↓↓↓

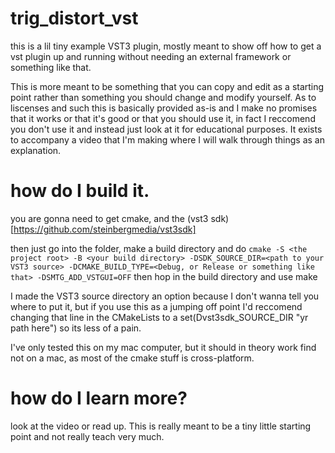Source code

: # trig_distort_vst

this is a lil tiny example VST3 plugin, mostly meant to show off how to get a vst plugin up and running without needing an external framework or something like that.

This is more meant to be something that you can copy and edit as a starting point rather than something you should change and modify yourself. As to liscenses and such this is basically provided as-is and I make no promises that it works or that it's good or that you should use it, in fact I reccomend you don't use it and instead just look at it for educational purposes. It exists to accompany a video that I'm making where I will walk through things as an explanation.

# how do I build it.

you are gonna need to get cmake, and the (vst3 sdk)[https://github.com/steinbergmedia/vst3sdk]

then just go into the folder, make a build directory and do ```cmake -S <the project root> -B <your build directory> -DSDK_SOURCE_DIR=<path to your VST3 source> -DCMAKE_BUILD_TYPE=<Debug, or Release or something like that> -DSMTG_ADD_VSTGUI=OFF``` then hop in the build directory and use make

I made the VST3 source directory an option because I don't wanna tell you where to put it, but if you use this as a jumping off point I'd reccomend changing that line in the CMakeLists to a set(Dvst3sdk_SOURCE_DIR "yr path here") so its less of a pain.

I've only tested this on my mac computer, but it should in theory work find not on a mac, as most of the cmake stuff is cross-platform.

# how do I learn more?
look at the video or read up. This is really meant to be a tiny little starting point and not really teach very much.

↑↑↑

:: TASK STATEMENT ::
Once the pictures are set aside, write out the entries verbatim.

:: TASK SOLUTION ::
Source code

: # trig_distort_vst

this is a lil tiny example VST3 plugin, mostly meant to show off how to get a vst plugin up and running without needing an external framework or something like that.

This is more meant to be something that you can copy and edit as a starting point rather than something you should change and modify yourself. As to liscenses and such this is basically provided as-is and I make no promises that it works or that it's good or that you should use it, in fact I reccomend you don't use it and instead just look at it for educational purposes. It exists to accompany a video that I'm making where I will walk through things as an explanation.

# how do I build it.

you are gonna need to get cmake, and the (vst3 sdk)[https://github.com/steinbergmedia/vst3sdk]

then just go into the folder, make a build directory and do ```cmake -S <the project root> -B <your build directory> -DSDK_SOURCE_DIR=<path to your VST3 source> -DCMAKE_BUILD_TYPE=<Debug, or Release or something like that> -DSMTG_ADD_VSTGUI=OFF``` then hop in the build directory and use make

I made the VST3 source directory an option because I don't wanna tell you where to put it, but if you use this as a jumping off point I'd reccomend changing that line in the CMakeLists to a set(Dvst3sdk_SOURCE_DIR "yr path here") so its less of a pain.

I've only tested this on my mac computer, but it should in theory work find not on a mac, as most of the cmake stuff is cross-platform.

# how do I learn more?
look at the video or read up. This is really meant to be a tiny little starting point and not really teach very much.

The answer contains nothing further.